Story By: Jessie Taylor
Featuring: Pascale Sablan
Nashville Design Week 2020
Meet Pascale Sablan. You’ll be formally introduced during the [re]SHAPING THE DIALOGUE Nashville Design Week event. Pascale’s career kicked off in 2003 when she worked on the African Burial Ground National Monument, which marks the nation’s earliest and largest African burial ground thus far rediscovered in the United States.
For nearly eleven years, she has created sustainable and dynamic architectural designs all over the world, holding multiple leadership positions and receiving honors for her work, including the 2018 Pratt Alumni Achievement Award, the 2018 AIA Young Architects Award, and the NOMA Prize for Excellence in Design. She was also a Building Design+Construction 40 Under 40 honoree and was featured in the Council of Tall Building & Urban Habitat Research Paper—in the same company as the legendary architect, Zaha Hadid.
While working as a senior associate in New York City, Pascale founded Beyond the Built Environment, an architecture company created to address the unjust disparities in architecture. She’s given lectures at colleges and universities all over the U.S., as well as cultural institutions such as the United Nations and the Smithsonian National Museum of African American Heritage and Culture.
As Nashville Design Week invests in reshaping design by helping to foster a more diverse design community, we contacted Pascale to help us set the tone for [re]SHAPING THE DIALOGUE and Nashville Design Week as a whole.
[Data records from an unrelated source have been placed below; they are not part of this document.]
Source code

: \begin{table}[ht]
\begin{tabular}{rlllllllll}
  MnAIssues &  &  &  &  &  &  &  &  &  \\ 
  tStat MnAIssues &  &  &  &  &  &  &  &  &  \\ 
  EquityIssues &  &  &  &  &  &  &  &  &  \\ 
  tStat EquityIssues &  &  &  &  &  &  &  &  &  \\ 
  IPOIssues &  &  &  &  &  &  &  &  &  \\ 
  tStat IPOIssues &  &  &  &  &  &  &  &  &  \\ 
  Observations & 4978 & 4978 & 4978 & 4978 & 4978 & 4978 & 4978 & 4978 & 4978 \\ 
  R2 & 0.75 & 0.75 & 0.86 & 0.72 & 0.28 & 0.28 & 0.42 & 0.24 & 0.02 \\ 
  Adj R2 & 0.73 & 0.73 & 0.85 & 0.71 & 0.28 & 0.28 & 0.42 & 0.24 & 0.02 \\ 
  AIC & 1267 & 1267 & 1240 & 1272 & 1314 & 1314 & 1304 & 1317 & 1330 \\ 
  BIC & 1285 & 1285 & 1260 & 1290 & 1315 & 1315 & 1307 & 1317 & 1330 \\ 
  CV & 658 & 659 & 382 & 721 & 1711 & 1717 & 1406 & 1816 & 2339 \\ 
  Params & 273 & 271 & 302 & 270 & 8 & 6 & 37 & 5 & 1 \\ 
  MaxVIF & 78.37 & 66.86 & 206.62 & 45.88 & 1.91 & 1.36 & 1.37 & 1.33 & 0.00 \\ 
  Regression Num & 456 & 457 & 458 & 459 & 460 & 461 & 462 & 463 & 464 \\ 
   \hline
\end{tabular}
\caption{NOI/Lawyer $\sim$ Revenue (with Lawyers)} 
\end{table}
“First, I would like to challenge the idea of “uncomfortable conversations.” Uncomfortable for whom?
It is not about comfort; it’s about justice. If speaking about racism and oppression makes one feel uncomfortable, then that’s on that individual to self-reflect and understand why. ”
How do we engage, encourage, and support the next generation of BIPOC designers?
We begin by understanding the complex and multifaceted challenges that suppress BIPOC designers’ access to the profession. (Hint: It’s not just a lack of mentorship.)
We ask the BIPOC designers what they need and give them the opportunity for their experiences to guide the well-intentioned effort to help.
We create an action list with dates and deadlines, establish metrics of success, and invest in implementing the co-developed initiatives.
When discussing inequalities within the design industry, what terms and statistics do you want the NDW audience to be familiar with?
Uncomfortable conversations drive change. What tactics have you found to be the most effective in helping people understand your point of view?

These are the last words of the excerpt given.